Quantum Stochastic Process (QSP)
is now the main object of study in QPT starting from the beginning of 80's. It is defined as a family of not necessarily commuting quantum observables, or more general, as a field of operator algebras indexed by a causal set and represented on the same Hilbert space with a fixed quantum state. Just as the classical stochastic process is represented by a family of commuting random variables on the same probability space. This notion was introduced independently by Accardi, Frigerio and Lewis, and by myself [3] in a more general, field setup. The noncommutative generalization [4, 5] of the Main Kolmogorov Theorem for reconstruction of classical stochastic processes in a projective limit uniquely defines the QSP with an increasing identity on the minimal filtering Hilbert space. My canonical construction of the weak QSP and the corresponding uniqueness theorem was rediscovered almost 10 years later by Bhat and Parthasarathy for the one-parameter case of weak quantum Markov process. The appearance of quantum posterior stochastics in QPT is explained in [8], and interplay of classical and quantum stochastics for quantum diffusion, measurement and filtering is described in [9,10].

My 10 Relevant Publications:
  1. V. P. Belavkin: Quantum Probabilities and Paradoxes of the Quantum Century.

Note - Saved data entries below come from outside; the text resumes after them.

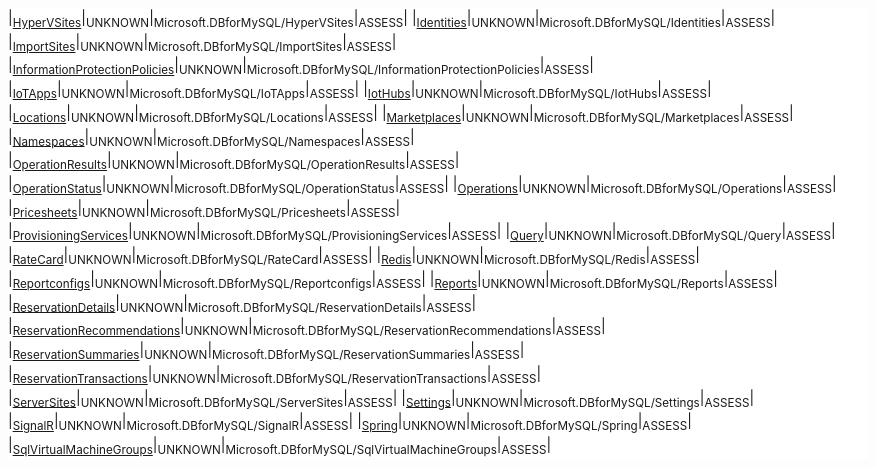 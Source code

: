 |<sub>[HyperVSites](https://github.com/openrba/python-azure-techradar/tree/master/Microsoft.DBforMySQL/HyperVSites)</sub>|<sub>UNKNOWN</sub>|<sub>Microsoft.DBforMySQL/HyperVSites</sub>|<sub>ASSESS</sub>|
|<sub>[Identities](https://github.com/openrba/python-azure-techradar/tree/master/Microsoft.DBforMySQL/Identities)</sub>|<sub>UNKNOWN</sub>|<sub>Microsoft.DBforMySQL/Identities</sub>|<sub>ASSESS</sub>|
|<sub>[ImportSites](https://github.com/openrba/python-azure-techradar/tree/master/Microsoft.DBforMySQL/ImportSites)</sub>|<sub>UNKNOWN</sub>|<sub>Microsoft.DBforMySQL/ImportSites</sub>|<sub>ASSESS</sub>|
|<sub>[InformationProtectionPolicies](https://github.com/openrba/python-azure-techradar/tree/master/Microsoft.DBforMySQL/InformationProtectionPolicies)</sub>|<sub>UNKNOWN</sub>|<sub>Microsoft.DBforMySQL/InformationProtectionPolicies</sub>|<sub>ASSESS</sub>|
|<sub>[IoTApps](https://github.com/openrba/python-azure-techradar/tree/master/Microsoft.DBforMySQL/IoTApps)</sub>|<sub>UNKNOWN</sub>|<sub>Microsoft.DBforMySQL/IoTApps</sub>|<sub>ASSESS</sub>|
|<sub>[IotHubs](https://github.com/openrba/python-azure-techradar/tree/master/Microsoft.DBforMySQL/IotHubs)</sub>|<sub>UNKNOWN</sub>|<sub>Microsoft.DBforMySQL/IotHubs</sub>|<sub>ASSESS</sub>|
|<sub>[Locations](https://github.com/openrba/python-azure-techradar/tree/master/Microsoft.DBforMySQL/Locations)</sub>|<sub>UNKNOWN</sub>|<sub>Microsoft.DBforMySQL/Locations</sub>|<sub>ASSESS</sub>|
|<sub>[Marketplaces](https://github.com/openrba/python-azure-techradar/tree/master/Microsoft.DBforMySQL/Marketplaces)</sub>|<sub>UNKNOWN</sub>|<sub>Microsoft.DBforMySQL/Marketplaces</sub>|<sub>ASSESS</sub>|
|<sub>[Namespaces](https://github.com/openrba/python-azure-techradar/tree/master/Microsoft.DBforMySQL/Namespaces)</sub>|<sub>UNKNOWN</sub>|<sub>Microsoft.DBforMySQL/Namespaces</sub>|<sub>ASSESS</sub>|
|<sub>[OperationResults](https://github.com/openrba/python-azure-techradar/tree/master/Microsoft.DBforMySQL/OperationResults)</sub>|<sub>UNKNOWN</sub>|<sub>Microsoft.DBforMySQL/OperationResults</sub>|<sub>ASSESS</sub>|
|<sub>[OperationStatus](https://github.com/openrba/python-azure-techradar/tree/master/Microsoft.DBforMySQL/OperationStatus)</sub>|<sub>UNKNOWN</sub>|<sub>Microsoft.DBforMySQL/OperationStatus</sub>|<sub>ASSESS</sub>|
|<sub>[Operations](https://github.com/openrba/python-azure-techradar/tree/master/Microsoft.DBforMySQL/Operations)</sub>|<sub>UNKNOWN</sub>|<sub>Microsoft.DBforMySQL/Operations</sub>|<sub>ASSESS</sub>|
|<sub>[Pricesheets](https://github.com/openrba/python-azure-techradar/tree/master/Microsoft.DBforMySQL/Pricesheets)</sub>|<sub>UNKNOWN</sub>|<sub>Microsoft.DBforMySQL/Pricesheets</sub>|<sub>ASSESS</sub>|
|<sub>[ProvisioningServices](https://github.com/openrba/python-azure-techradar/tree/master/Microsoft.DBforMySQL/ProvisioningServices)</sub>|<sub>UNKNOWN</sub>|<sub>Microsoft.DBforMySQL/ProvisioningServices</sub>|<sub>ASSESS</sub>|
|<sub>[Query](https://github.com/openrba/python-azure-techradar/tree/master/Microsoft.DBforMySQL/Query)</sub>|<sub>UNKNOWN</sub>|<sub>Microsoft.DBforMySQL/Query</sub>|<sub>ASSESS</sub>|
|<sub>[RateCard](https://github.com/openrba/python-azure-techradar/tree/master/Microsoft.DBforMySQL/RateCard)</sub>|<sub>UNKNOWN</sub>|<sub>Microsoft.DBforMySQL/RateCard</sub>|<sub>ASSESS</sub>|
|<sub>[Redis](https://github.com/openrba/python-azure-techradar/tree/master/Microsoft.DBforMySQL/Redis)</sub>|<sub>UNKNOWN</sub>|<sub>Microsoft.DBforMySQL/Redis</sub>|<sub>ASSESS</sub>|
|<sub>[Reportconfigs](https://github.com/openrba/python-azure-techradar/tree/master/Microsoft.DBforMySQL/Reportconfigs)</sub>|<sub>UNKNOWN</sub>|<sub>Microsoft.DBforMySQL/Reportconfigs</sub>|<sub>ASSESS</sub>|
|<sub>[Reports](https://github.com/openrba/python-azure-techradar/tree/master/Microsoft.DBforMySQL/Reports)</sub>|<sub>UNKNOWN</sub>|<sub>Microsoft.DBforMySQL/Reports</sub>|<sub>ASSESS</sub>|
|<sub>[ReservationDetails](https://github.com/openrba/python-azure-techradar/tree/master/Microsoft.DBforMySQL/ReservationDetails)</sub>|<sub>UNKNOWN</sub>|<sub>Microsoft.DBforMySQL/ReservationDetails</sub>|<sub>ASSESS</sub>|
|<sub>[ReservationRecommendations](https://github.com/openrba/python-azure-techradar/tree/master/Microsoft.DBforMySQL/ReservationRecommendations)</sub>|<sub>UNKNOWN</sub>|<sub>Microsoft.DBforMySQL/ReservationRecommendations</sub>|<sub>ASSESS</sub>|
|<sub>[ReservationSummaries](https://github.com/openrba/python-azure-techradar/tree/master/Microsoft.DBforMySQL/ReservationSummaries)</sub>|<sub>UNKNOWN</sub>|<sub>Microsoft.DBforMySQL/ReservationSummaries</sub>|<sub>ASSESS</sub>|
|<sub>[ReservationTransactions](https://github.com/openrba/python-azure-techradar/tree/master/Microsoft.DBforMySQL/ReservationTransactions)</sub>|<sub>UNKNOWN</sub>|<sub>Microsoft.DBforMySQL/ReservationTransactions</sub>|<sub>ASSESS</sub>|
|<sub>[ServerSites](https://github.com/openrba/python-azure-techradar/tree/master/Microsoft.DBforMySQL/ServerSites)</sub>|<sub>UNKNOWN</sub>|<sub>Microsoft.DBforMySQL/ServerSites</sub>|<sub>ASSESS</sub>|
|<sub>[Settings](https://github.com/openrba/python-azure-techradar/tree/master/Microsoft.DBforMySQL/Settings)</sub>|<sub>UNKNOWN</sub>|<sub>Microsoft.DBforMySQL/Settings</sub>|<sub>ASSESS</sub>|
|<sub>[SignalR](https://github.com/openrba/python-azure-techradar/tree/master/Microsoft.DBforMySQL/SignalR)</sub>|<sub>UNKNOWN</sub>|<sub>Microsoft.DBforMySQL/SignalR</sub>|<sub>ASSESS</sub>|
|<sub>[Spring](https://github.com/openrba/python-azure-techradar/tree/master/Microsoft.DBforMySQL/Spring)</sub>|<sub>UNKNOWN</sub>|<sub>Microsoft.DBforMySQL/Spring</sub>|<sub>ASSESS</sub>|
|<sub>[SqlVirtualMachineGroups](https://github.com/openrba/python-azure-techradar/tree/master/Microsoft.DBforMySQL/SqlVirtualMachineGroups)</sub>|<sub>UNKNOWN</sub>|<sub>Microsoft.DBforMySQL/SqlVirtualMachineGroups</sub>|<sub>ASSESS</sub>|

Infinite Dim. Analysis, Quantum Prob. & Related Topics 3 (4) 577-610 (2000). math.PR/0512415, PDF.
  2. V. P. Belavkin: Semilogics, Quasilogics and Other Quantum Structures. Tatra Mout. Math. Publ. 10 199--223 (1997). math.PR/0512413, PDF.
  3. V. P. Belavkin: Reconstruction Theorem for Quantum Stochastic Fields. Usp Math Nauk (Russian Math Surveys) 2 137--138 (1984).
  4. V. P. Belavkin: Reconstruction Theorem for Quantum Stochastic Processes. Theoretical and Mathematical Physics 3 409--431 (1985). math.PR/0512410, PDF.
  5. V. P. Belavkin: A Non-Commuting Analog of the Main Kolmogorov Theorem. In Proc of Fourth International Conference on Probability Theory and Mathematical Statistics 2 45--150. Vilnius, 1985.
  6. V. P. Belavkin: Ordered *- Semirings and Generating Functionals of Quantum Statistics. Soviet Math. Dokl. 35 (2) 246--249 (1987).
  7. V. P. Belavkin: Mathematical Foundation of General Systems Theory. Textbook Moscow Institute Electronics and Mathematics, Moscow 1987.
  8. V. P. Belavkin: A Quantum Posterior Stochastics and Spontaneous Collapse. In Stochastics and Quantum Mechanics 40--68. World Scientific, Singapore 1990.
  9. V. P. Belavkin: Quantum Diffustion, their Measurement and Filtering. Probability Theory and its Application 38, 39 (4) 742--757, 640--658 (1993, 1994). quant-ph/0510028, PDF.
  10. V. P. Belavkin: The Interplay of Classical and Quantum Stochastics: Diffusion, Measurement and Filtering. In Chaos -- The Interplay Between Stochastic and Deterministic Behaviour 21--41. Lecture Notes in Physics, Springer, Berlin 1995.